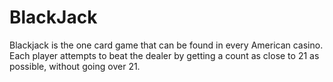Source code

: # BlackJack

Blackjack is the one card game that can be found in every American casino.
Each player attempts to beat the dealer by getting a count as close to 21 as possible, without going over 21.
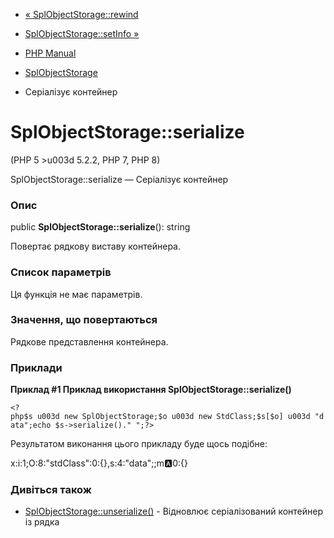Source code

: - [« SplObjectStorage::rewind](splobjectstorage.rewind.md)
- [SplObjectStorage::setInfo »](splobjectstorage.setinfo.md)

- [PHP Manual](index.md)
- [SplObjectStorage](class.splobjectstorage.md)
- Серіалізує контейнер

# SplObjectStorage::serialize

(PHP 5 \>u003d 5.2.2, PHP 7, PHP 8)

SplObjectStorage::serialize — Серіалізує контейнер

### Опис

public **SplObjectStorage::serialize**(): string

Повертає рядкову виставу контейнера.

### Список параметрів

Ця функція не має параметрів.

### Значення, що повертаються

Рядкове представлення контейнера.

### Приклади

**Приклад #1 Приклад використання **SplObjectStorage::serialize()****

` <?php$s u003d new SplObjectStorage;$o u003d new StdClass;$s[$o] u003d "data";echo $s->serialize()."
";?> `

Результатом виконання цього прикладу буде щось подібне:

x:i:1;O:8:"stdClass":0:{},s:4:"data";;m:a:0:{}

### Дивіться також

- [SplObjectStorage::unserialize()](splobjectstorage.unserialize.md) -
Відновлює серіалізований контейнер із рядка
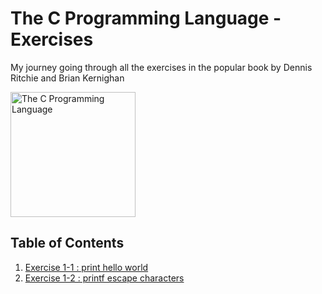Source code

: # The C Programming Language - Exercises
My journey going through all the exercises in the popular book by Dennis Ritchie and Brian Kernighan 

<image src="assets/TheCProgrammingLanguageBook.png" alt="The C Programming Language" height=200 />

## Table of Contents
1. [Exercise 1-1 : print hello world](exercises/exercise1-1.md)
2. [Exercise 1-2 : printf escape characters](exercises/exercise1-2.md)
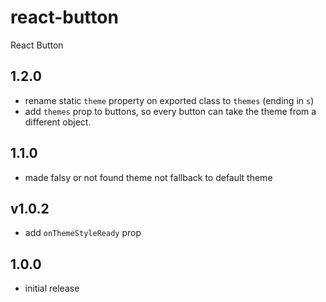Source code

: react-button
============

React Button

## 1.2.0

 * rename static `theme` property on exported class to `themes` (ending in `s`)
 * add `themes` prop to buttons, so every button can take the theme from a different object.

## 1.1.0

 * made falsy or not found theme not fallback to default theme

## v1.0.2

   - add `onThemeStyleReady` prop

## 1.0.0

 * initial release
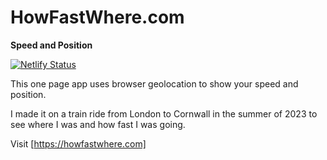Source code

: # HowFastWhere.com

**Speed and Position**

[![Netlify Status](https://api.netlify.com/api/v1/badges/233df69e-9599-4408-ae8f-038afbcc9a75/deploy-status)](https://app.netlify.com/sites/howfastwhere/deploys)

This one page app uses browser geolocation to show your speed and position.

I made it on a train ride from London to Cornwall in the summer of 2023 to see where I was and how fast I was going.

Visit [https://howfastwhere.com]
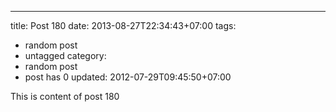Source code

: ---
title: Post 180
date: 2013-08-27T22:34:43+07:00
tags:
  - random post
  - untagged
category:
  - random post
  - post has 0
updated: 2012-07-29T09:45:50+07:00

This is content of post 180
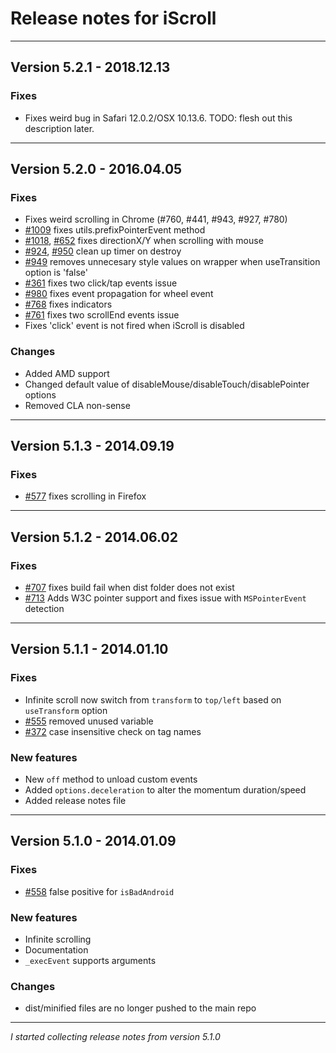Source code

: # Release notes for iScroll

---

##  Version 5.2.1 - 2018.12.13

### Fixes
* Fixes weird bug in Safari 12.0.2/OSX 10.13.6. TODO: flesh out this description later.

---

##  Version 5.2.0 - 2016.04.05

### Fixes
* Fixes weird scrolling in Chrome (#760, #441, #943, #927, #780)
* [#1009](https://github.com/cubiq/iscroll/issues/1009) fixes utils.prefixPointerEvent method
* [#1018](https://github.com/cubiq/iscroll/issues/1018), [#652](https://github.com/cubiq/iscroll/issues/652) fixes directionX/Y when scrolling with mouse
* [#924](https://github.com/cubiq/iscroll/issues/924), [#950](https://github.com/cubiq/iscroll/issues/950) clean up timer on destroy
* [#949](https://github.com/cubiq/iscroll/issues/949) removes unnecesary style values on wrapper when useTransition option is 'false'
* [#361](https://github.com/cubiq/iscroll/issues/361) fixes two click/tap events issue
* [#980](https://github.com/cubiq/iscroll/issues/980) fixes event propagation for wheel event
* [#768](https://github.com/cubiq/iscroll/issues/768) fixes indicators
* [#761](https://github.com/cubiq/iscroll/issues/761) fixes two scrollEnd events issue
* Fixes 'click' event is not fired when iScroll is disabled

### Changes
* Added AMD support
* Changed default value of disableMouse/disableTouch/disablePointer options
* Removed CLA non-sense

---

##  Version 5.1.3 - 2014.09.19

### Fixes
* [#577](https://github.com/cubiq/iscroll/issues/577) fixes scrolling in Firefox

---

##  Version 5.1.2 - 2014.06.02

### Fixes
* [#707](https://github.com/cubiq/iscroll/pull/707) fixes build fail when dist folder does not exist
* [#713](https://github.com/cubiq/iscroll/pull/713) Adds W3C pointer support and fixes issue with `MSPointerEvent` detection

---

##  Version 5.1.1 - 2014.01.10

### Fixes
* Infinite scroll now switch from `transform` to `top/left` based on `useTransform` option
* [#555](https://github.com/cubiq/iscroll/issues/555) removed unused variable
* [#372](https://github.com/cubiq/iscroll/issues/372) case insensitive check on tag names

### New features
* New `off` method to unload custom events
* Added `options.deceleration` to alter the momentum duration/speed
* Added release notes file

---

##  Version 5.1.0 - 2014.01.09

### Fixes
* [#558](https://github.com/cubiq/iscroll/issues/558) false positive for `isBadAndroid`

### New features
* Infinite scrolling
* Documentation
* `_execEvent` supports arguments

### Changes
* dist/minified files are no longer pushed to the main repo

---

*I started collecting release notes from version 5.1.0*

☆ ☆ ☆ ☆

• _INSTRUCTIONS FOR THE TASK_: Copy nothing but the lines from the top of the material through the line holding "### Дивіться також", exactly as written; omit pictures.

• _EXERCISE RESULT_:
Source code

: # BlackJack

Blackjack is the one card game that can be found in every American casino.
Each player attempts to beat the dealer by getting a count as close to 21 as possible, without going over 21.
Source code

: - [« SplObjectStorage::rewind](splobjectstorage.rewind.md)
- [SplObjectStorage::setInfo »](splobjectstorage.setinfo.md)

- [PHP Manual](index.md)
- [SplObjectStorage](class.splobjectstorage.md)
- Серіалізує контейнер

# SplObjectStorage::serialize

(PHP 5 \>u003d 5.2.2, PHP 7, PHP 8)

SplObjectStorage::serialize — Серіалізує контейнер

### Опис

public **SplObjectStorage::serialize**(): string

Повертає рядкову виставу контейнера.

### Список параметрів

Ця функція не має параметрів.

### Значення, що повертаються

Рядкове представлення контейнера.

### Приклади

**Приклад #1 Приклад використання **SplObjectStorage::serialize()****

` <?php$s u003d new SplObjectStorage;$o u003d new StdClass;$s[$o] u003d "data";echo $s->serialize()."
";?> `

Результатом виконання цього прикладу буде щось подібне:

x:i:1;O:8:"stdClass":0:{},s:4:"data";;m:a:0:{}

### Дивіться також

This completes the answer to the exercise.